I have had some very interesting discussions over on atom-syntax about
thoroughly integrating Atom as a standard piece of infrastructure in a
large digital library project here at UT Austin (, and
while I don't necessarily think it provide a whole lot of benefit as an
internal data transfer mechanism, I see numerous advantages to
standardizing on Atom for any number of outward-facing
services/end-points. I think it would be sad if Atom and AtomPub were seen
only as technologies used by and for blogs/blogging.

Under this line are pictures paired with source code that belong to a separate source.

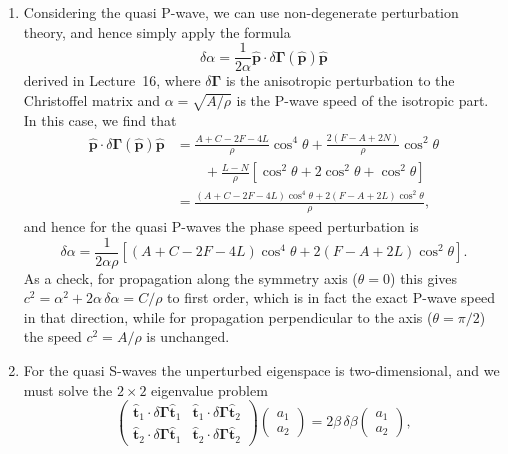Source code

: \documentclass[a4paper,10pt]{paper}
\begin{document}
\begin{enumerate}
\begin{enumerate}
\item Considering the quasi P-wave, we can use non-degenerate perturbation theory, and hence simply apply the formula
\begin{equation*}
    \delta\alpha=\frac{1}{2\alpha}\hat{\mathbf{p}}\cdot\delta\bm{\Gamma}(\hat{\mathbf{p}})\hat{\mathbf{p}}
\end{equation*}
derived in Lecture~16, where $\delta\bm{\Gamma}$ is the anisotropic perturbation to the Christoffel matrix and $\alpha=\sqrt{A/\rho}$ is the P-wave speed of the isotropic part. In this case, we find that
\begin{align*}
    \hat{\mathbf{p}}\cdot\delta\bm{\Gamma}(\hat{\mathbf{p}})\hat{\mathbf{p}}&=\frac{A+C-2F-4L}{\rho}\cos^{4}\theta+\frac{2(F-A+2N)}{\rho}\cos^{2}\theta \\
    &\qquad+\frac{L-N}{\rho}[\cos^{2}\theta+2\cos^{2}\theta+\cos^{2}\theta] \\
    &= \frac{(A+C-2F-4L)\cos^{4}\theta+2(F-A+2L)\cos^{2}\theta}{\rho},
\end{align*}
and hence for the quasi P-waves the phase speed perturbation is
\begin{equation*}
    \delta\alpha=\frac{1}{2\alpha\rho}\left[(A+C-2F-4L)\cos^{4}\theta+2(F-A+2L)\cos^{2}\theta\right].
\end{equation*}
As a check, for propagation along the symmetry axis ($\theta=0$) this gives $c^{2}=\alpha^{2}+2\alpha\,\delta\alpha=C/\rho$ to first order, which is in fact the exact P-wave speed in that direction, while for propagation perpendicular to the axis ($\theta=\pi/2$) the speed $c^{2}=A/\rho$ is unchanged.
\item For the quasi S-waves the unperturbed eigenspace is two-dimensional, and we must solve the $2\times2$ eigenvalue problem
\begin{equation*}
    \begin{pmatrix} \hat{\mathbf{t}}_{1}\cdot\delta\bm{\Gamma}\hat{\mathbf{t}}_{1} & \hat{\mathbf{t}}_{1}\cdot\delta\bm{\Gamma}\hat{\mathbf{t}}_{2} \\ \hat{\mathbf{t}}_{2}\cdot\delta\bm{\Gamma}\hat{\mathbf{t}}_{1} & \hat{\mathbf{t}}_{2}\cdot\delta\bm{\Gamma}\hat{\mathbf{t}}_{2}\end{pmatrix}\begin{pmatrix} a_{1} \\ a_{2}\end{pmatrix} = 2\beta\,\delta\beta\begin{pmatrix} a_{1} \\ a_{2}\end{pmatrix},

\end{equation*}
\end{enumerate}
\end{enumerate}
\end{document}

Also, re: blog mirroring, I highly recommend the current discussions
floating aroung the blogosphere regarding distributed source control (Git,
Mercurial, etc.).  It's a fundamental paradigm shift from centralized
control to distributed control that points the way toward the future of
libraries as they (we) become less and less the gatekeepers for the
"stuff" be it digital or physical and more and more the facilitators of
the "bidirectional replication" that assures ubiquitous access and
long-term preservation.  The library becomes (actually it has already
happended) simply a node on a network of trust and should act accordingly.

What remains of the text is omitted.